Introduction to Data Mining and Quantitative Text Analysis with R

Institution: see Organisers & Supporters

Programme of study: International Research Workshop

Lecturer: Pascal Jürgens (Johannes Gutenberg-University Mainz)

Date: see Workshop Programme

Max. number of participants: 15

Credit Points: 5 CP for participating in the whole IRWS

Language of instruction: English

Contents: This course offers a simple and pragmatic introduction into the quantitative analysis of textual data in R and simple data mining tasks. There are four main themes: 1) Data logistics: Data preparation is a crucial task that often takes a lot of work and significantly influences results. We will therefore spend some time to understand how to load, prune, re-arrange and represent textual datasets. 2) Text analysis tools: This section will introduce methods for answering research questions through quantitative approaches, such as word frequency analysis, topic modeling and select semantic methods (if there is a specific application participants are particularly interested in, they are encouraged to reach out in advance to make sure it will be covered). 3) Data mining: Part three covers simple but powerful types of machine learning including clustering and linear models.

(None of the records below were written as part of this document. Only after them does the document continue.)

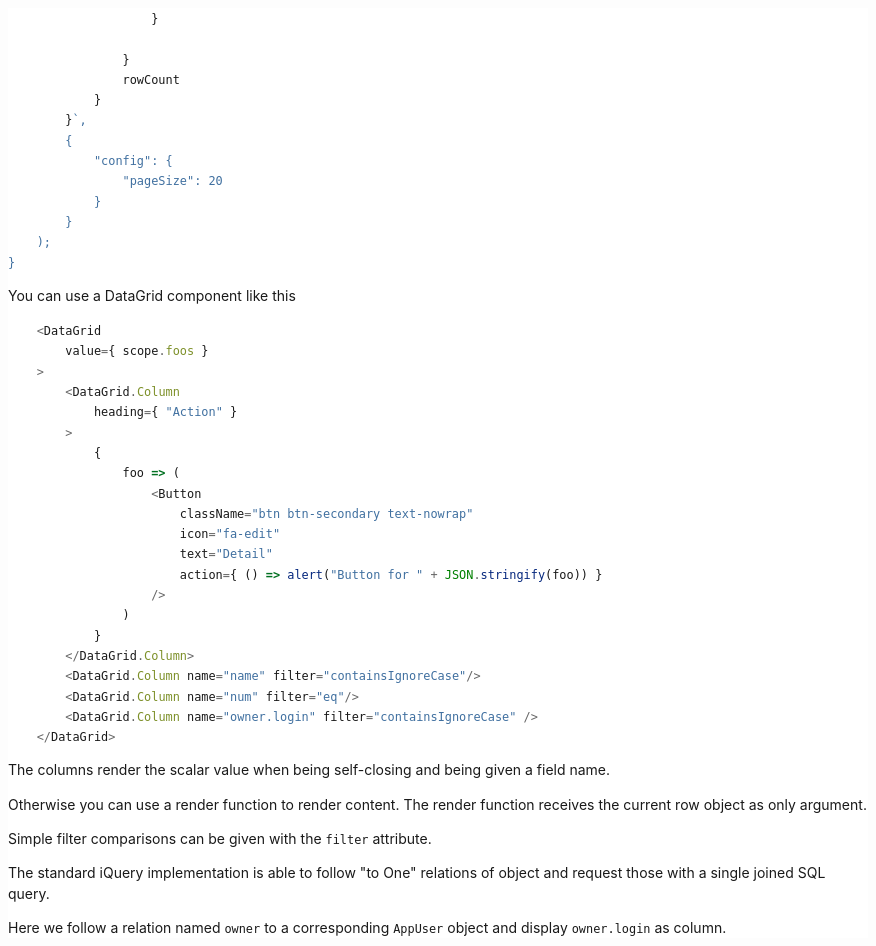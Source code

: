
 ```js
                    }
                    
                }
                rowCount
            }
        }`,
        {
            "config": {
                "pageSize": 20
            }
        }
    );
}
```

You can use a DataGrid component like this

```js
    <DataGrid
        value={ scope.foos }
    >
        <DataGrid.Column
            heading={ "Action" }
        >
            {
                foo => (
                    <Button
                        className="btn btn-secondary text-nowrap"
                        icon="fa-edit"
                        text="Detail"
                        action={ () => alert("Button for " + JSON.stringify(foo)) }
                    />
                )
            }
        </DataGrid.Column>
        <DataGrid.Column name="name" filter="containsIgnoreCase"/>
        <DataGrid.Column name="num" filter="eq"/>
        <DataGrid.Column name="owner.login" filter="containsIgnoreCase" />
    </DataGrid>
```

The columns render the scalar value when being self-closing and being given a field name.

Otherwise you can use a render function to render content. The render function receives the
current row object as only argument.

Simple filter comparisons can be given with the `filter` attribute.

The standard iQuery implementation is able to follow "to One" relations of object and request those with 
a single joined SQL query.

Here we follow a relation named `owner` to a corresponding `AppUser` object and display `owner.login` as column.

More advanced methods (such as neural networks) will not be covered in DIY-exercises, although we may cover the basic mechanisms if time permits. 4) Rigor: The quantitative methods at hand are particularly sensitive to conceptual and empirical variation. We will therefore take apart some of our example models in order to understand how and when they fail.

A basic familiarity with the R environment and R Studio is required; introductory material will be provided in advance so that participants can read up and gain the necessary skill level before taking part. Participants should bring a laptop with R Studio pre-installed (www.rstudio.com).

You have to register for the International Research Workshop to participate in this course.